A highly inventive and enterprising “New Economy” intermingles with Theravada Buddhism and popular forms of superstition, from which even representatives of state power cannot always abstain. The Generals are said to have consulted their astrologists before moving the capital from Rangoon to Pyinmana. Years ago their superstition even led them to issue banknotes with such odd values as 45 or 90 Kyats – believing they were lucky numbers.
Respect and Help
Today, the Burmese opposition seems to be silenced in prisons, intimidated or forced into emigration, only few are still daring spectacular protest rallies or continuous engagement inside the country. The younger generation in the cities is tempted to be increasingly apolitical in order to find material and social security. If we talk about Burma we must be aware of our considerably different cultural and historical context. It is crucial to note at this point that this is not about a Euroamerican idea of democracy opposing “Asian values”, as the Burmese regime tries to question the western right, in fact obligation, to judge and interfere. The people of Burma indeed have made their choice in favour of freedom, peace, self-determination and prosperity.
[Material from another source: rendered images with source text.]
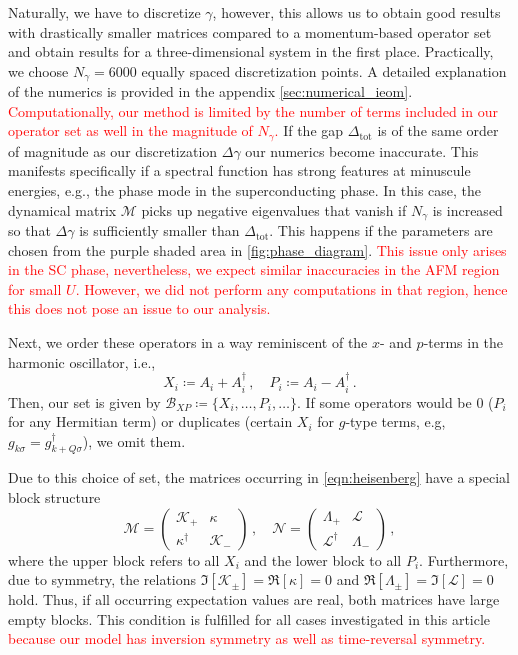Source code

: \documentclass[
    reprint, 
    aps,
    preprintnumbers,
    twocolumn,
    prb,
    superscriptaddress
]{revtex4-2}
\newcommand{\mM}{\mathcal{M}}
\newcommand{\mN}{\mathcal{N}}
\begin{document}
Naturally, we have to discretize $\gamma$, 
however, this allows us to obtain good results with drastically smaller matrices compared to a momentum-based operator set and obtain results for a three-dimensional system in the first place.
Practically, we choose $N_\gamma = 6000$ equally spaced discretization points.
A detailed explanation of the numerics is provided in the appendix \ref{sec:numerical_ieom}.
\textcolor{red}{Computationally, our method is limited by the number of terms included in our operator set as well in the magnitude of $N_\gamma$.}
If the gap $\Delta_\text{tot}$ is of the same order of magnitude as our discretization $\Delta \gamma$ our numerics become inaccurate.
This manifests specifically if a spectral function has strong features at minuscule energies, e.g., the phase mode in the superconducting phase.
In this case, the dynamical matrix $\mM$ picks up negative eigenvalues that vanish if $N_\gamma$ is increased so that $\Delta \gamma$ is sufficiently smaller than $\Delta_\text{tot}$.
This happens if the parameters are chosen from the purple shaded area in \autoref{fig:phase_diagram}.
\textcolor{red}{This issue only arises in the SC phase, nevertheless, we expect similar inaccuracies in the AFM region for small $U$.
However, we did not perform any computations in that region, hence this does not pose an issue to our analysis.}

Next, we order these operators in a way reminiscent of the $x$- and $p$-terms in the harmonic oscillator, i.e.,
\begin{equation}
    X_i \coloneqq  A_i + A_i^\dagger\,,\quad P_i \coloneqq  A_i - A_i^\dagger\,.
\end{equation}
Then, our set is given by $\mathcal{B}_{XP} \coloneqq \{ X_i, \ldots, P_i, \ldots \}$.
If some operators would be 0 ($P_i$ for any Hermitian term) or duplicates (certain $X_i$ for $g$-type terms, e.g, $g_{k\sigma} = g_{k+Q\sigma}^\dagger$), we omit them.

Due to this choice of set, the matrices occurring in \eqref{eqn:heisenberg} have a special block structure
\begin{equation}
    \label{eqn:xp_set}
    \mM = \begin{pmatrix}
        \mathcal{K}_+ & \kappa \\ \kappa^\dagger & \mathcal{K}_-
    \end{pmatrix}\,,\quad \mN = \begin{pmatrix}
        \Lambda_+ & \mathcal{L} \\ \mathcal{L}^\dagger & \Lambda_-
    \end{pmatrix}\,,
\end{equation}
where the upper block refers to all $X_i$ and the lower block to all $P_i$.
Furthermore, due to symmetry, the relations $\Im [\mathcal{K}_\pm] = \Re [\kappa] = 0$ and $\Re [\Lambda_\pm] = \Im [\mathcal{L}] = 0$ hold.
Thus, if all occurring expectation values are real, both matrices have large empty blocks.
This condition is fulfilled for all cases investigated in this article \textcolor{red}{because our model has inversion symmetry as well as time-reversal symmetry.}
\end{document}
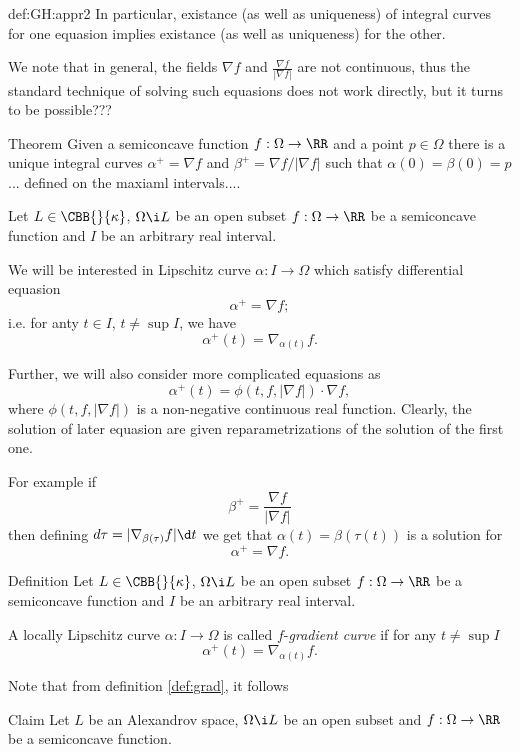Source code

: {\begin{subthm}{def:GH:appr2}
In particular, existance (as well as uniqueness) of integral curves for one equasion implies existance (as well as uniqueness) for the other.

We note that in general, the fields $\nabla f$ and $\frac{\nabla f}{|\nabla f|}$ are not continuous, thus the standard technique of solving such equasions does not work directly, but it turns to be possible???

\begin{thm}{Theorem}
Given a semiconcave function $f:\Omega\to\RR$ and a point $p\in \Omega$ there is a unique integral curves
$\alpha^+=\nabla f$ and $\beta^+=\nabla f/|\nabla f|$ such that $\alpha(0)=\beta(0)=p$... defined on the maxiaml intervals....
\end{thm}




Let $L\in\CBB{}{\kappa}$, 
$\Omega\i L$ be an open subset 
$f:\Omega\to \RR$ be a semiconcave function
and $I$ be an arbitrary real interval. 

We will be interested in Lipschitz curve $\alpha:I\to\Omega$ which satisfy differential equasion
$$\alpha^+=\nabla f;$$
i.e. for anty $t\in I$, $t\not=\sup I$, we have
$$\alpha^+(t)=\nabla_{\alpha(t)}f.$$

Further, we will also consider more complicated equasions as
$$\alpha^+(t)=\phi(t,f,|\nabla f|)\cdot\nabla f,$$
where $\phi(t,f,|\nabla f|)$ is a non-negative continuous real function.
Clearly, the solution of later equasion are given reparametrizations of the solution of the first one. 

For example if 
$$\beta^+=\frac{\nabla f}{|\nabla f|}$$
then defining $d\tau=|\nabla_{\beta(\tau)}f|\d t$ we get that
$\alpha(t)=\beta(\tau(t))$ is a solution for 
$$\alpha^+=\nabla f.$$

\begin{thm}{Definition}\label{def:grad.curve} 
Let $L\in\CBB{}{\kappa}$, 
$\Omega\i L$ be an open subset 
$f:\Omega\to \RR$ be a semiconcave function
and $I$ be an arbitrary real interval. 

A locally Lipschitz curve $\alpha:I\to\Omega$ is called $f$-\emph{gradient curve} if for any $t\not=\sup I$
$$\alpha^+(t)=\nabla_{\alpha(t)}f.$$
\end{thm}

Note that from definition \ref{def:grad}, it follows 

\begin{thm}{Claim}\label{clm:grad.curve-def2}
Let $L$ be an Alexandrov space, $\Omega\i L$ be an open subset and $f:\Omega\to\RR$ be a semiconcave function.
 

\end{thm}
\end{subthm}}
We should be ready to help one of the most suffering countries in the world, a help that starts as easy as just opening our eyes. But then more, we must be prepared to take lessons about a world with a richness of culture as striking as its strangeness to ours. We surely cannot consider ourselves superior in experience, too diverse are preconditions here and there: Vast regions contaminated by land mines. Diseases spreading in areas where mobile medic teams have to hide between the army posts. Forced and child labour. Rape as means of warfare. Human trafficking. One of the world’s biggest opium production. Inhabitants of uncounted villages forced into lives, that the technical term “Internally Displaced Persons” hardly can give any account of. And the whole scenario takes place in an area of continental strategic importance and under the unimpressed eyes of foreign investors.
In 2005, Su Su Nway, a young Burmese villager, took proceedings against the authorities for the use of forced labor and won the historic trial against the regime. The regime in return sentenced her for “insulting and disrupting a government official on duty”. Following international pressure she was released in June after nine months in prison. In a recent interview she stated: “I took my prison uniform with me because I know that I will have to come back to prison until Burma gains democracy.”